If you don't like The King's Speech, chances are your fight is with the genre. It's a period piece, an English comedy of manners, and a thematic descendent of The Odd Couple. It's marvelously entertaining and has unforgettable comic moments, but more than anything, The King's Speech is a story meant to inspire. It's a hands-down, feel-good show--and if you don't like "feel goods," you're not going to like it.
Thank goodness we're not all Scrooge. I loved it, and, obviously, so did millions of others because last night it walked away with all the marbles.
I liked Avatar, the only movie I ever bought tickets for twice. It's a splendid show, a visual treasure, a spectacle like few others. But when it's all said and done, what Avatar required was the kind of subterfuge that Hollywood almost always does: to be successful, to get that huge 17-year-old crowd, any film's important ideas, its human themes, have to be shoe-horned into the movie's sub-plots. Avatar had some interesting things to say, an eco-thriller, but by the time the credits rolled you knew that what you'd seen was just another action/adventure flick.
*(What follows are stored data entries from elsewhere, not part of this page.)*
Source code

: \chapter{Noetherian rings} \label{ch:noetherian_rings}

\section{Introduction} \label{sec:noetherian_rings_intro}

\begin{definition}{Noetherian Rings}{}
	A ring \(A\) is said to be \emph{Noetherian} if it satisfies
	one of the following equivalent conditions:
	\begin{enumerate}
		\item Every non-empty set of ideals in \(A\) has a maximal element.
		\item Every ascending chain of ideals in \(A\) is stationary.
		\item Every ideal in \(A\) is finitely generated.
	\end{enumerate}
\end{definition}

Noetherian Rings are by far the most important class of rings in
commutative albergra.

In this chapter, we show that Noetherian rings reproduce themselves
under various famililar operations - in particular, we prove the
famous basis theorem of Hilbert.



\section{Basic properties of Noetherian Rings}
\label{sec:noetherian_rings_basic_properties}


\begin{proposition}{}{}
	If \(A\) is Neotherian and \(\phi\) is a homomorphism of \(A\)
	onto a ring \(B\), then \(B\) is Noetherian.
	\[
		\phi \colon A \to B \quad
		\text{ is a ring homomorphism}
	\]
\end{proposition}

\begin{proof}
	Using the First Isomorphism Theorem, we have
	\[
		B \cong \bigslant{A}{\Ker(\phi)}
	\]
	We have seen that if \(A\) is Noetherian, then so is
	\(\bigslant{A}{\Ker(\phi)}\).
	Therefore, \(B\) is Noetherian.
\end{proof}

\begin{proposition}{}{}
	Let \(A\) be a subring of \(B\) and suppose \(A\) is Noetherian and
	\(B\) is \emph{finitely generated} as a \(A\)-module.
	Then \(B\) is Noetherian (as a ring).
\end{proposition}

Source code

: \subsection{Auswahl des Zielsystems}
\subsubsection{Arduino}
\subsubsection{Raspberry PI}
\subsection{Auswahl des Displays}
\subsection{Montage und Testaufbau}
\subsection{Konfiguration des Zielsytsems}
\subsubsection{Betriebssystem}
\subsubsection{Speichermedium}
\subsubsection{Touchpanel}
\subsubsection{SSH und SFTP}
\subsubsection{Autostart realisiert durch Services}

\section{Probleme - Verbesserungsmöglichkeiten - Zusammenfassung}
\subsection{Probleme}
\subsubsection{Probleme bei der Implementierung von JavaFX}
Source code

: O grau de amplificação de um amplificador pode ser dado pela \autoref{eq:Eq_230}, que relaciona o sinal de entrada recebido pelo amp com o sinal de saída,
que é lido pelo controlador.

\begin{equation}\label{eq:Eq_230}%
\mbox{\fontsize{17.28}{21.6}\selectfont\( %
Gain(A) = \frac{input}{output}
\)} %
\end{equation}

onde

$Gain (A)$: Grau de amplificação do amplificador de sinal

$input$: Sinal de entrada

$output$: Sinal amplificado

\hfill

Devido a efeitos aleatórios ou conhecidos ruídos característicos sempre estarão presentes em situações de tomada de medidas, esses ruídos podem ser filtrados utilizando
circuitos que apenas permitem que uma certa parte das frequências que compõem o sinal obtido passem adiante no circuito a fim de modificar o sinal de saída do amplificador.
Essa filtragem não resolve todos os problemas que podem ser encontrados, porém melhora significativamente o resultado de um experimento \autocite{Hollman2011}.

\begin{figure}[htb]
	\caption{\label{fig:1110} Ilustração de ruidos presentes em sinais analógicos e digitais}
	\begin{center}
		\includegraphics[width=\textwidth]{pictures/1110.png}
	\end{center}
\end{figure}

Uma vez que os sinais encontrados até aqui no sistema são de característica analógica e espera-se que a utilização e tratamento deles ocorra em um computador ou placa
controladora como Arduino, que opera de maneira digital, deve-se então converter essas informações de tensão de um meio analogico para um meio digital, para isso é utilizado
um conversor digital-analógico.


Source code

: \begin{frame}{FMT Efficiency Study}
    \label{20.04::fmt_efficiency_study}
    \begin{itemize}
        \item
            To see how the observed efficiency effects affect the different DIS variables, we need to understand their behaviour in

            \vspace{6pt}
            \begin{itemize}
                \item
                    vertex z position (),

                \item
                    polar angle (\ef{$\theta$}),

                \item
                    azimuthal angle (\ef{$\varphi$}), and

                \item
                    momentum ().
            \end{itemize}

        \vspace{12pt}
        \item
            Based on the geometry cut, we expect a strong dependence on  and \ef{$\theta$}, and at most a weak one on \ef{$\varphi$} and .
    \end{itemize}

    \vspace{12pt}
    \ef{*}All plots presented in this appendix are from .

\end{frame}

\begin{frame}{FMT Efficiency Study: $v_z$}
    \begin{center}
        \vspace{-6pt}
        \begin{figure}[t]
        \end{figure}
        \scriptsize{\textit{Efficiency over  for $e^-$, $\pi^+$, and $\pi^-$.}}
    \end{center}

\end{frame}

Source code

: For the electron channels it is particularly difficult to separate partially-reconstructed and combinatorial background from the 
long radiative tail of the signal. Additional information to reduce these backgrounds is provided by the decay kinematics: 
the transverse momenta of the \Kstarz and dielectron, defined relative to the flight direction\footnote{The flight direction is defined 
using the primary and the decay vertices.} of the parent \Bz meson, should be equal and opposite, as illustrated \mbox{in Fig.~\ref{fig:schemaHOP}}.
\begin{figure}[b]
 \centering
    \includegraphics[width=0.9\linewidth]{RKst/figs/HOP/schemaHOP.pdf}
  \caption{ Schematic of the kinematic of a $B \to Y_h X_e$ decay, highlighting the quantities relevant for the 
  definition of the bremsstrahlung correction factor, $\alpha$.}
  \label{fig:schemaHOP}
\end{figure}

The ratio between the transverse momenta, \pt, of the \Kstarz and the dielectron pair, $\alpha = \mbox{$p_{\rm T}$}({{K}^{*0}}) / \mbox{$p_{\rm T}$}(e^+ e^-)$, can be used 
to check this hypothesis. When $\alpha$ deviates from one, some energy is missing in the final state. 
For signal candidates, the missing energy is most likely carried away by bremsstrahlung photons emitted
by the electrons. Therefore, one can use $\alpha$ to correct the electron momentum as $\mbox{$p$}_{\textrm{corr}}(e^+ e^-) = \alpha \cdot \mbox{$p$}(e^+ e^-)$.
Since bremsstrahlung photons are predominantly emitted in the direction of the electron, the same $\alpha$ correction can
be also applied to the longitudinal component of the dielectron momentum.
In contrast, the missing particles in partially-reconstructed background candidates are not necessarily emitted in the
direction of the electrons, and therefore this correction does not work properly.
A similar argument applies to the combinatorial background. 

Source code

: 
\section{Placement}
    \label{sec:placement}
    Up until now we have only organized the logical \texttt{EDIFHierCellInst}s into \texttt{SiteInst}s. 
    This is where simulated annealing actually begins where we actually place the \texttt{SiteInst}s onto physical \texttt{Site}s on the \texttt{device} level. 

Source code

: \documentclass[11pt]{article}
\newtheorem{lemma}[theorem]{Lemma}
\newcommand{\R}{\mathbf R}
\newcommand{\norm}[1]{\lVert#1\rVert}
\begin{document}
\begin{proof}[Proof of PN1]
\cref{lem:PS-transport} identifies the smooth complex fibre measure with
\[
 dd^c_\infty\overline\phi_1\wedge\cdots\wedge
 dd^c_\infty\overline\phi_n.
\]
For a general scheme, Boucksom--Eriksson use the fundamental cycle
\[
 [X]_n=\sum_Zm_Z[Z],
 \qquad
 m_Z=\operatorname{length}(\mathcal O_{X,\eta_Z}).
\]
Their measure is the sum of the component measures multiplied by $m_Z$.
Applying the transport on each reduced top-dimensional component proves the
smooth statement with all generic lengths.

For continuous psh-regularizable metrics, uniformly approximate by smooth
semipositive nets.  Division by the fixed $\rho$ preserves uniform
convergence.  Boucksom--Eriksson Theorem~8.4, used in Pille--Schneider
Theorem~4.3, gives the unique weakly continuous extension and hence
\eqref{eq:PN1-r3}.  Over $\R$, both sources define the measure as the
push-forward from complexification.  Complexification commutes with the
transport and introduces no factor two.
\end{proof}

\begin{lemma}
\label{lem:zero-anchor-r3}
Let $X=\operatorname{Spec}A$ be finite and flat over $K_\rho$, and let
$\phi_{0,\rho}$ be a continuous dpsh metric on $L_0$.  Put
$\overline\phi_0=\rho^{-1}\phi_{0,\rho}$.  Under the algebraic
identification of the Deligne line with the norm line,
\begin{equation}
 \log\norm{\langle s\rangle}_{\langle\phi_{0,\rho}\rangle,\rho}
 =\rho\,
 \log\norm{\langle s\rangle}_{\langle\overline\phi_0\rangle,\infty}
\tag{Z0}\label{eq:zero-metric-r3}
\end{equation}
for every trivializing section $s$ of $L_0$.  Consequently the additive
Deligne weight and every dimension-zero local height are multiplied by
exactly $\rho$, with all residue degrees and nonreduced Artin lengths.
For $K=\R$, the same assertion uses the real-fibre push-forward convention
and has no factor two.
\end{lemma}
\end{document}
There are few stunts in The King's Speech, no special effects magic, no shock and awe. It's nothing more or less than two men from vastly different echelons of society learning to get along and getting something accomplished in the process. The King's Speech is terrific writing and spectacular acting aboard a oddly eccentric story drawn directly from history.
Hollywood--the word is redolent with excess. But when the entire profession votes to give The King's Speech it's greatest honor, one could almost feel as if there's justice in this world.
True Grit was a wonderful film. My students claim Inception is a marvel. I'm sure there were others among the finalists that merit great praise. But when The King's Speech wins, big time, as it did last night, I believe there's music playing somewhere out there in the spheres.